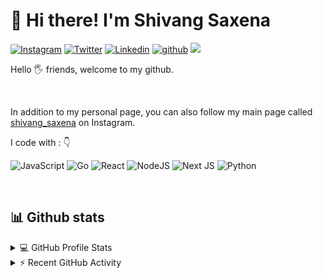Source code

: # 👋 Hi there! I'm Shivang Saxena

<div align="left">

[![Instagram](https://img.shields.io/badge/saxenashivang-%23E4405F.svg?style=for-the-badge&logo=Instagram&logoColor=white)](https://www.instagram.com/shivang_saxena/)
[![Twitter](https://img.shields.io/badge/saxenashivang-%231DA1F2.svg?style=for-the-badge&logo=Twitter&logoColor=white)](https://twitter.com/shivang5198/)
[![Linkedin](https://img.shields.io/badge/saxenashivang-%231DA1F2.svg?style=for-the-badge&logo=Linkedin&logoColor=white)](https://www.linkedin.com/in/shivang-saxena//)
[![github](https://img.shields.io/badge/saxenashivang-12100E.svg?style=for-the-badge&logo=github&logoColor=white)](https://github.com/saxenashivang/)
![](https://komarev.com/ghpvc/?username=saxenashivang&label=PROFILE+VIEWS&style=for-the-badge&color=brightgreen)

 
</div>  
<p align="justify"> 
Hello 🖐️ friends, welcome to my github.

&nbsp;

In addition to my personal page, you can also follow my main page called <a href="https://www.instagram.com/shivang_saxena/">shivang_saxena</a> on Instagram.
</p>


<p align="left">
I code with :  👇

![JavaScript](https://img.shields.io/badge/javascript-%23323330.svg?style=for-the-badge&logo=javascript&logoColor=%23F7DF1E)
![Go](https://img.shields.io/badge/go-%2300ADD8.svg?style=for-the-badge&logo=go&logoColor=white)
  ![React](https://img.shields.io/badge/react-%2320232a.svg?style=for-the-badge&logo=react&logoColor=%2361DAFB)
  ![NodeJS](https://img.shields.io/badge/node.js-6DA55F?style=for-the-badge&logo=node.js&logoColor=white)
  ![Next JS](https://img.shields.io/badge/Next-black?style=for-the-badge&logo=next.js&logoColor=white)
  ![Python](https://img.shields.io/badge/python-3670A0?style=for-the-badge&logo=python&logoColor=ffdd54)
  
</p>

&nbsp;
&nbsp;
## 📊 Github stats

<details> 
  <summary>💻 GitHub Profile Stats</summary>
  <br/>
    <a href="https://github.com/anuraghazra/github-readme-stats"><img alt="Shivang Saxena Github Stats" src="https://github-readme-stats.vercel.app/api/?username=saxenashivang&show_icons=true&count_private=true&theme=default&hide_border=true&bg_color=fff&title_color=00E676&icon_color=00E676%22%20height=%22192px"/></a>
  <a href="https://github.com/anuraghazra/github-readme-stats"><img alt="rzashakeri's Top Languages" src="https://github-readme-stats.vercel.app/api/top-langs/?username=saxenashivang&langs_count=8&layout=compact&theme=default&hide_border=true&bg_color=fff&title_color=000&icon_color=000" height="192px"/></a>
  <br/>
</details>

<details>
  <summary>⚡ Recent GitHub Activity</summary>
  <br/>
<a href="https://github.com/ashutosh00710/github-readme-activity-graph"><img alt="rzashakeri's Activity Graph" src="https://activity-graph.herokuapp.com/graph/?username=saxenashivang&bg_color=fff&color=000&line=00E676&point=000&hide_border=true" /></a>
</details>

○ ○ ○

◆ Action item
Report the count of lines in the entries that contain "align". Nothing else should be given.

◆ Result for this exercise
3